▸ The problem: Could you restate every entry word for word, minus the pictures?

---- Supplied data

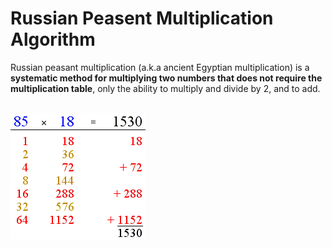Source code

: # Russian Peasent Multiplication Algorithm

Russian peasant multiplication (a.k.a ancient Egyptian multiplication) is a **systematic method for multiplying two numbers that does not require the multiplication table**, only the ability to multiply and divide by 2, and to add.

<br>

<img src="image.png">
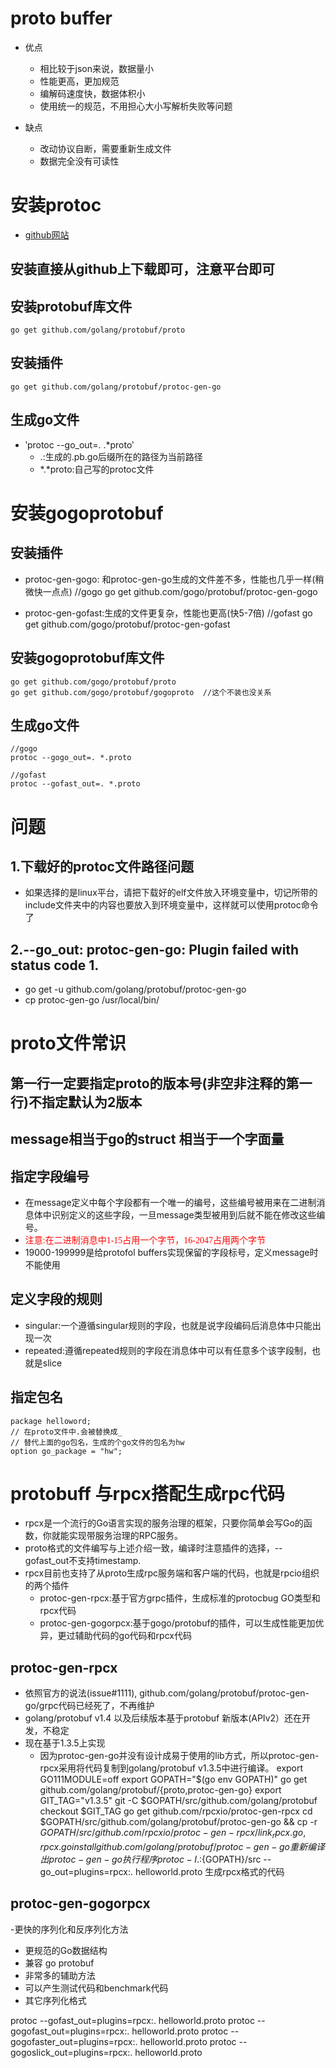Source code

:# proto buffer
- 优点
    - 相比较于json来说，数据量小
    - 性能更高，更加规范
    - 编解码速度快，数据体积小
    - 使用统一的规范，不用担心大小写解析失败等问题

- 缺点
    - 改动协议自断，需要重新生成文件
    - 数据完全没有可读性

# 安装protoc 
- [github网站](https://github.com/protocolbuffers/protobuf/releases)

## 安装直接从github上下载即可，注意平台即可

## 安装protobuf库文件
    go get github.com/golang/protobuf/proto

## 安装插件
    go get github.com/golang/protobuf/protoc-gen-go

## 生成go文件
- ‵protoc --go_out=. .*proto‵
    - .:生成的.pb.go后缀所在的路径为当前路径
    - *.*proto:自己写的protoc文件

# 安装gogoprotobuf
## 安装插件
- protoc-gen-gogo: 和protoc-gen-go生成的文件差不多，性能也几乎一样(稍微快一点点)
    //gogo
    go get github.com/gogo/protobuf/protoc-gen-gogo

- protoc-gen-gofast:生成的文件更复杂，性能也更高(快5-7倍)
    //gofast
    go get github.com/gogo/protobuf/protoc-gen-gofast

## 安装gogoprotobuf库文件
    go get github.com/gogo/protobuf/proto
    go get github.com/gogo/protobuf/gogoproto  //这个不装也没关系

## 生成go文件
    //gogo
    protoc --gogo_out=. *.proto
    
    //gofast
    protoc --gofast_out=. *.proto

# 问题
## 1.下载好的protoc文件路径问题
-  如果选择的是linux平台，请把下载好的elf文件放入环境变量中，切记所带的include文件夹中的内容也要放入到环境变量中，这样就可以使用protoc命令了

## 2.--go_out: protoc-gen-go: Plugin failed with status code 1.
- go get -u github.com/golang/protobuf/protoc-gen-go
- cp protoc-gen-go  /usr/local/bin/

# proto文件常识
## 第一行一定要指定proto的版本号(非空非注释的第一行)不指定默认为2版本
## message相当于go的struct 相当于一个字面量
## 指定字段编号
- 在message定义中每个字段都有一个唯一的编号，这些编号被用来在二进制消息体中识别定义的这些字段，一旦message类型被用到后就不能在修改这些编号。
- <font face="黑体" color=red>注意:在二进制消息中1-15占用一个字节，16-2047占用两个字节</font>
- 19000-199999是给protofol buffers实现保留的字段标号，定义message时不能使用
## 定义字段的规则
- singular:一个遵循singular规则的字段，也就是说字段编码后消息体中只能出现一次
- repeated:遵循repeated规则的字段在消息体中可以有任意多个该字段制，也就是slice
## 指定包名
    package helloword;
    // 在proto文件中.会被替换成_
    // 替代上面的go包名，生成的个go文件的包名为hw
    option go_package = "hw";


# protobuff 与rpcx搭配生成rpc代码
- rpcx是一个流行的Go语言实现的服务治理的框架，只要你简单会写Go的函数，你就能实现带服务治理的RPC服务。
- proto格式的文件编写与上述介绍一致，编译时注意插件的选择，--gofast_out不支持timestamp.
- rpcx目前也支持了从proto生成rpc服务端和客户端的代码，也就是rpcio组织的两个插件
    - protoc-gen-rpcx:基于官方grpc插件，生成标准的protocbug GO类型和rpcx代码
    - protoc-gen-gogorpcx:基于gogo/protobuf的插件，可以生成性能更加优异，更过辅助代码的go代码和rpcx代码
## protoc-gen-rpcx
- 依照官方的说法(issue#1111), github.com/golang/protobuf/protoc-gen-go/grpc代码已经死了，不再维护
- golang/protobuf v1.4 以及后续版本基于protobuf 新版本(APIv2）还在开发，不稳定
- 现在基于1.3.5上实现
   - 因为protoc-gen-go并没有设计成易于使用的lib方式，所以protoc-gen-rpcx采用将代码复制到golang/protobuf v1.3.5中进行编译。
    export GO111MODULE=off
    export GOPATH="$(go env GOPATH)"
    go get github.com/golang/protobuf/{proto,protoc-gen-go}
    export GIT_TAG="v1.3.5" 
    git -C $GOPATH/src/github.com/golang/protobuf checkout $GIT_TAG
    go get github.com/rpcxio/protoc-gen-rpcx
    cd $GOPATH/src/github.com/golang/protobuf/protoc-gen-go &&  cp -r $GOPATH/src/github.com/rpcxio/protoc-gen-rpcx/{link_rpcx.go, rpcx} .
    go install github.com/golang/protobuf/protoc-gen-go 重新编译出protoc-gen-go执行程序
    protoc -I.:${GOPATH}/src  --go_out=plugins=rpcx:. helloworld.proto 生成rpcx格式的代码

## protoc-gen-gogorpcx
-更快的序列化和反序列化方法
- 更规范的Go数据结构
- 兼容 go protobuf
- 非常多的辅助方法
- 可以产生测试代码和benchmark代码
- 其它序列化格式

protoc --gofast_out=plugins=rpcx:. helloworld.proto
protoc --gogofast_out=plugins=rpcx:. helloworld.proto
protoc --gogofaster_out=plugins=rpcx:. helloworld.proto
protoc --gogoslick_out=plugins=rpcx:. helloworld.proto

--------

▸ Solution to this task:
Source code

: # Russian Peasent Multiplication Algorithm

Russian peasant multiplication (a.k.a ancient Egyptian multiplication) is a **systematic method for multiplying two numbers that does not require the multiplication table**, only the ability to multiply and divide by 2, and to add.

<br>

<img src="image.png">
Source code

:# proto buffer
- 优点
    - 相比较于json来说，数据量小
    - 性能更高，更加规范
    - 编解码速度快，数据体积小
    - 使用统一的规范，不用担心大小写解析失败等问题

- 缺点
    - 改动协议自断，需要重新生成文件
    - 数据完全没有可读性

# 安装protoc 
- [github网站](https://github.com/protocolbuffers/protobuf/releases)

## 安装直接从github上下载即可，注意平台即可

## 安装protobuf库文件
    go get github.com/golang/protobuf/proto

## 安装插件
    go get github.com/golang/protobuf/protoc-gen-go

## 生成go文件
- ‵protoc --go_out=. .*proto‵
    - .:生成的.pb.go后缀所在的路径为当前路径
    - *.*proto:自己写的protoc文件

# 安装gogoprotobuf
## 安装插件
- protoc-gen-gogo: 和protoc-gen-go生成的文件差不多，性能也几乎一样(稍微快一点点)
    //gogo
    go get github.com/gogo/protobuf/protoc-gen-gogo

- protoc-gen-gofast:生成的文件更复杂，性能也更高(快5-7倍)
    //gofast
    go get github.com/gogo/protobuf/protoc-gen-gofast

## 安装gogoprotobuf库文件
    go get github.com/gogo/protobuf/proto
    go get github.com/gogo/protobuf/gogoproto  //这个不装也没关系

## 生成go文件
    //gogo
    protoc --gogo_out=. *.proto
    
    //gofast
    protoc --gofast_out=. *.proto

# 问题
## 1.下载好的protoc文件路径问题
-  如果选择的是linux平台，请把下载好的elf文件放入环境变量中，切记所带的include文件夹中的内容也要放入到环境变量中，这样就可以使用protoc命令了

## 2.--go_out: protoc-gen-go: Plugin failed with status code 1.
- go get -u github.com/golang/protobuf/protoc-gen-go
- cp protoc-gen-go  /usr/local/bin/

# proto文件常识
## 第一行一定要指定proto的版本号(非空非注释的第一行)不指定默认为2版本
## message相当于go的struct 相当于一个字面量
## 指定字段编号
- 在message定义中每个字段都有一个唯一的编号，这些编号被用来在二进制消息体中识别定义的这些字段，一旦message类型被用到后就不能在修改这些编号。
- <font face="黑体" color=red>注意:在二进制消息中1-15占用一个字节，16-2047占用两个字节</font>
- 19000-199999是给protofol buffers实现保留的字段标号，定义message时不能使用
## 定义字段的规则
- singular:一个遵循singular规则的字段，也就是说字段编码后消息体中只能出现一次
- repeated:遵循repeated规则的字段在消息体中可以有任意多个该字段制，也就是slice
## 指定包名
    package helloword;
    // 在proto文件中.会被替换成_
    // 替代上面的go包名，生成的个go文件的包名为hw
    option go_package = "hw";


# protobuff 与rpcx搭配生成rpc代码
- rpcx是一个流行的Go语言实现的服务治理的框架，只要你简单会写Go的函数，你就能实现带服务治理的RPC服务。
- proto格式的文件编写与上述介绍一致，编译时注意插件的选择，--gofast_out不支持timestamp.
- rpcx目前也支持了从proto生成rpc服务端和客户端的代码，也就是rpcio组织的两个插件
    - protoc-gen-rpcx:基于官方grpc插件，生成标准的protocbug GO类型和rpcx代码
    - protoc-gen-gogorpcx:基于gogo/protobuf的插件，可以生成性能更加优异，更过辅助代码的go代码和rpcx代码
## protoc-gen-rpcx
- 依照官方的说法(issue#1111), github.com/golang/protobuf/protoc-gen-go/grpc代码已经死了，不再维护
- golang/protobuf v1.4 以及后续版本基于protobuf 新版本(APIv2）还在开发，不稳定
- 现在基于1.3.5上实现
   - 因为protoc-gen-go并没有设计成易于使用的lib方式，所以protoc-gen-rpcx采用将代码复制到golang/protobuf v1.3.5中进行编译。
    export GO111MODULE=off
    export GOPATH="$(go env GOPATH)"
    go get github.com/golang/protobuf/{proto,protoc-gen-go}
    export GIT_TAG="v1.3.5" 
    git -C $GOPATH/src/github.com/golang/protobuf checkout $GIT_TAG
    go get github.com/rpcxio/protoc-gen-rpcx
    cd $GOPATH/src/github.com/golang/protobuf/protoc-gen-go &&  cp -r $GOPATH/src/github.com/rpcxio/protoc-gen-rpcx/{link_rpcx.go, rpcx} .
    go install github.com/golang/protobuf/protoc-gen-go 重新编译出protoc-gen-go执行程序
    protoc -I.:${GOPATH}/src  --go_out=plugins=rpcx:. helloworld.proto 生成rpcx格式的代码

## protoc-gen-gogorpcx
-更快的序列化和反序列化方法
- 更规范的Go数据结构
- 兼容 go protobuf
- 非常多的辅助方法
- 可以产生测试代码和benchmark代码
- 其它序列化格式

protoc --gofast_out=plugins=rpcx:. helloworld.proto
protoc --gogofast_out=plugins=rpcx:. helloworld.proto
protoc --gogofaster_out=plugins=rpcx:. helloworld.proto
protoc --gogoslick_out=plugins=rpcx:. helloworld.proto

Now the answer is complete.